QUÉ ES APS Y LAS LISTAS DE INTERINOS 
2 de marzo de 2008

 

 
Si les digo que desde APS queremos dos listas de interinos no me van a entender, y mucho menos si añado que las listas son asunto secundario. No lo hará la sociedad navarra en general, porque parece un asunto meramente sindical, pero tampoco me entenderán muchos profesionales de la enseñanza a quienes o todas esas batallas les quedan algo lejanas o bien no han sido informados correctamente. Como mucho, alguno se enfadará porque digo que la gestión de listas es cuestión secundaria.
En la guerra entre los sindicatos tradicionales, que tienen convocada una huelga para volver a la lista única, y el Departamento de Educación, que ha decidido modificar el actual sistema y crear dos listas, cada parte ha podido exponer suficientemente sus razones en los medios de comunicación; no hay más que ver la cantidad de noticias, colaboraciones y cartas al director que sobre este asunto se han publicado en las últimas semanas. Pero les aseguro a los lectores que les faltan datos.

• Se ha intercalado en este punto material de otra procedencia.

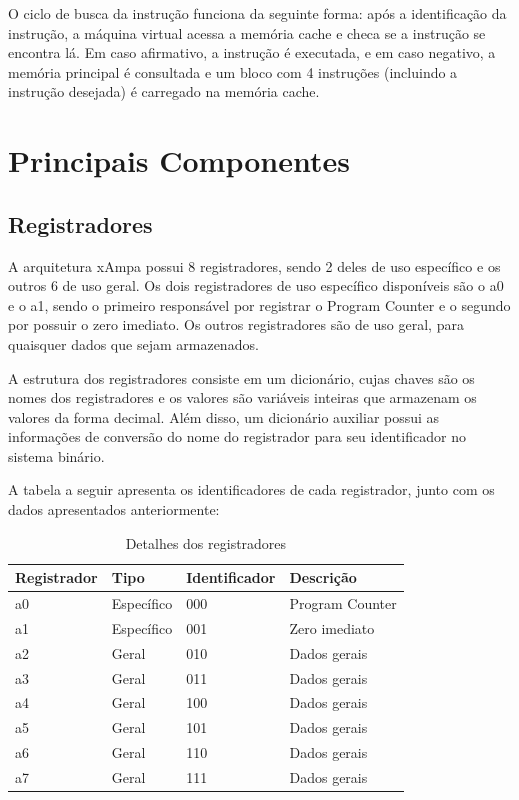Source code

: \documentclass[
	12pt,				%
	oneside,			%
	a4paper,			%
	english,			%
	french,				%
	spanish,			%
	brazil				%
	]{abntex2}
\begin{document}
O ciclo de busca da instrução funciona da seguinte forma: após a identificação da instrução, a máquina virtual acessa a memória cache e checa se a instrução se encontra lá. Em caso afirmativo, a instrução é executada, e em caso negativo, a memória principal é consultada e um bloco com 4 instruções (incluindo a instrução desejada) é carregado na memória cache.

\chapter{Principais Componentes}

\section{Registradores}

A arquitetura xAmpa possui 8 registradores, sendo 2 deles de uso específico e os outros 6 de uso geral. Os dois registradores de uso específico disponíveis são o a0 e o a1, sendo o primeiro responsável por registrar o Program Counter
e o segundo por possuir o zero imediato. Os outros registradores são de uso geral, para quaisquer dados que sejam armazenados. 

A estrutura dos registradores consiste em um dicionário, cujas chaves são os nomes dos registradores e os valores são variáveis inteiras que armazenam os valores da forma decimal. Além disso, um dicionário auxiliar possui as informações de conversão do nome do registrador para seu identificador no sistema binário.

A tabela a seguir apresenta os identificadores de cada registrador, junto com os dados apresentados anteriormente:\\

\begin{table}[htb]
\center
\footnotesize
\begin{tabular}{|p{3cm}|p{3cm}|p{3cm}|p{3cm}|}
  \hline
   \textbf{Registrador} & \textbf{Tipo} & \textbf{Identificador} & \textbf{Descrição} \\
    \hline
    a0 & Específico & 000 & Program Counter\\
    \hline
    a1 & Específico & 001 & Zero imediato\\
    \hline
    a2 & Geral & 010 & Dados gerais\\
    \hline
    a3 & Geral & 011 & Dados gerais\\
    \hline
    a4 & Geral & 100 & Dados gerais\\
    \hline
    a5 & Geral & 101 & Dados gerais\\
    \hline
    a6 & Geral & 110 & Dados gerais\\
    \hline
    a7 & Geral & 111 & Dados gerais\\
    \hline
\end{tabular}
\caption{Detalhes dos registradores}
\label{table3:sample}
\end{table}
\end{document}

Por ejemplo, no se sabe exactamente a qué se alude cuando se dice por parte de unos y otros que todos los sindicatos promueven las movilizaciones “salvo APS”. Seguramente que se entiende que si ocho o nueve sindicatos se unen en sus reivindicaciones y solo uno no lo hace, es porque ese sindicato es rarito y marginal. Primer error: estamos hablando de listas de interinos que trabajan en la educación secundaria pública y resulta que APS es la Asociación de Profesores de Secundaria (de la red Pública) que en las últimas elecciones sindicales de hace un año recibió los votos del 65% de los mismos. Es, por lo tanto, el sindicato mayoritario de la secundaria pública sin discusión y con diferencia, y tiene entre sus afiliados profesores de todo tipo, fijos e interinos, e incluso algún aspirante a interino que todavía no ha trabajado nunca.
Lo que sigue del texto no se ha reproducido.